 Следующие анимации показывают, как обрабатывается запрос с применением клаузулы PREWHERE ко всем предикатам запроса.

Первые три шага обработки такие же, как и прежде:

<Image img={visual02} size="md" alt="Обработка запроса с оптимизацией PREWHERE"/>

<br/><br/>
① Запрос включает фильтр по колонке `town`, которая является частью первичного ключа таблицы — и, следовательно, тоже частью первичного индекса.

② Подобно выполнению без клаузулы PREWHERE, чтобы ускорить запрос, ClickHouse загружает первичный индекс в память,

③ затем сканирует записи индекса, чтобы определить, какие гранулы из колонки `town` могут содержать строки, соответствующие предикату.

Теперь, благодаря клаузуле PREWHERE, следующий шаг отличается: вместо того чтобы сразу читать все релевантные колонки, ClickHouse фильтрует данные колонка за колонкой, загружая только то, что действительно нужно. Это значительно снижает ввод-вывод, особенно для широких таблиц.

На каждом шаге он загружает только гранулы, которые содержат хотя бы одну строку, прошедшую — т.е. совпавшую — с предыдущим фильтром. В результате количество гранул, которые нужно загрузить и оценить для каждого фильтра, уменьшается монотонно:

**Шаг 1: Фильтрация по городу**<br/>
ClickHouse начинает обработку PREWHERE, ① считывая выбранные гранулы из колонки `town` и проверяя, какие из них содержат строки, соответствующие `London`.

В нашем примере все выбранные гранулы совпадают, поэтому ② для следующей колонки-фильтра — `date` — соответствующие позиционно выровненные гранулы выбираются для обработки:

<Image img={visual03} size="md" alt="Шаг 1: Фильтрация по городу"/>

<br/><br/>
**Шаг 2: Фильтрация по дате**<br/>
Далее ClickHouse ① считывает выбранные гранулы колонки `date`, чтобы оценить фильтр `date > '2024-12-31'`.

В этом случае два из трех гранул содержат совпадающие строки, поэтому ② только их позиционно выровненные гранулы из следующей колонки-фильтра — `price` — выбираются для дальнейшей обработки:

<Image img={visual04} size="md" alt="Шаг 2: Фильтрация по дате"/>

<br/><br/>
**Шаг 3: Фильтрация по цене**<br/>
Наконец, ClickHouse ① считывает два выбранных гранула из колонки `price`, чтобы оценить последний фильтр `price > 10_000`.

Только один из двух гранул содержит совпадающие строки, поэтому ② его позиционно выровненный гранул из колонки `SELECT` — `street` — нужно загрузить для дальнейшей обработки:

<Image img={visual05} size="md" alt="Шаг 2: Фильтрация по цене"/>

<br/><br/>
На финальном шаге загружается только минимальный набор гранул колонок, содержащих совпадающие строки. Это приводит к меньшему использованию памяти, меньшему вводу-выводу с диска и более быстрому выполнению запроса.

····················

Directions → Repeat every line of the records, exactly as given.

Response to the exercise →
 Следующие анимации показывают, как обрабатывается запрос с применением клаузулы PREWHERE ко всем предикатам запроса.

Первые три шага обработки такие же, как и прежде:

<Image img={visual02} size="md" alt="Обработка запроса с оптимизацией PREWHERE"/>

<br/><br/>
① Запрос включает фильтр по колонке `town`, которая является частью первичного ключа таблицы — и, следовательно, тоже частью первичного индекса.

② Подобно выполнению без клаузулы PREWHERE, чтобы ускорить запрос, ClickHouse загружает первичный индекс в память,

③ затем сканирует записи индекса, чтобы определить, какие гранулы из колонки `town` могут содержать строки, соответствующие предикату.

Теперь, благодаря клаузуле PREWHERE, следующий шаг отличается: вместо того чтобы сразу читать все релевантные колонки, ClickHouse фильтрует данные колонка за колонкой, загружая только то, что действительно нужно. Это значительно снижает ввод-вывод, особенно для широких таблиц.

На каждом шаге он загружает только гранулы, которые содержат хотя бы одну строку, прошедшую — т.е. совпавшую — с предыдущим фильтром. В результате количество гранул, которые нужно загрузить и оценить для каждого фильтра, уменьшается монотонно:

**Шаг 1: Фильтрация по городу**<br/>
ClickHouse начинает обработку PREWHERE, ① считывая выбранные гранулы из колонки `town` и проверяя, какие из них содержат строки, соответствующие `London`.

В нашем примере все выбранные гранулы совпадают, поэтому ② для следующей колонки-фильтра — `date` — соответствующие позиционно выровненные гранулы выбираются для обработки:

<Image img={visual03} size="md" alt="Шаг 1: Фильтрация по городу"/>

<br/><br/>
**Шаг 2: Фильтрация по дате**<br/>
Далее ClickHouse ① считывает выбранные гранулы колонки `date`, чтобы оценить фильтр `date > '2024-12-31'`.

В этом случае два из трех гранул содержат совпадающие строки, поэтому ② только их позиционно выровненные гранулы из следующей колонки-фильтра — `price` — выбираются для дальнейшей обработки:

<Image img={visual04} size="md" alt="Шаг 2: Фильтрация по дате"/>

<br/><br/>
**Шаг 3: Фильтрация по цене**<br/>
Наконец, ClickHouse ① считывает два выбранных гранула из колонки `price`, чтобы оценить последний фильтр `price > 10_000`.

Только один из двух гранул содержит совпадающие строки, поэтому ② его позиционно выровненный гранул из колонки `SELECT` — `street` — нужно загрузить для дальнейшей обработки:

<Image img={visual05} size="md" alt="Шаг 2: Фильтрация по цене"/>

<br/><br/>
На финальном шаге загружается только минимальный набор гранул колонок, содержащих совпадающие строки. Это приводит к меньшему использованию памяти, меньшему вводу-выводу с диска и более быстрому выполнению запроса.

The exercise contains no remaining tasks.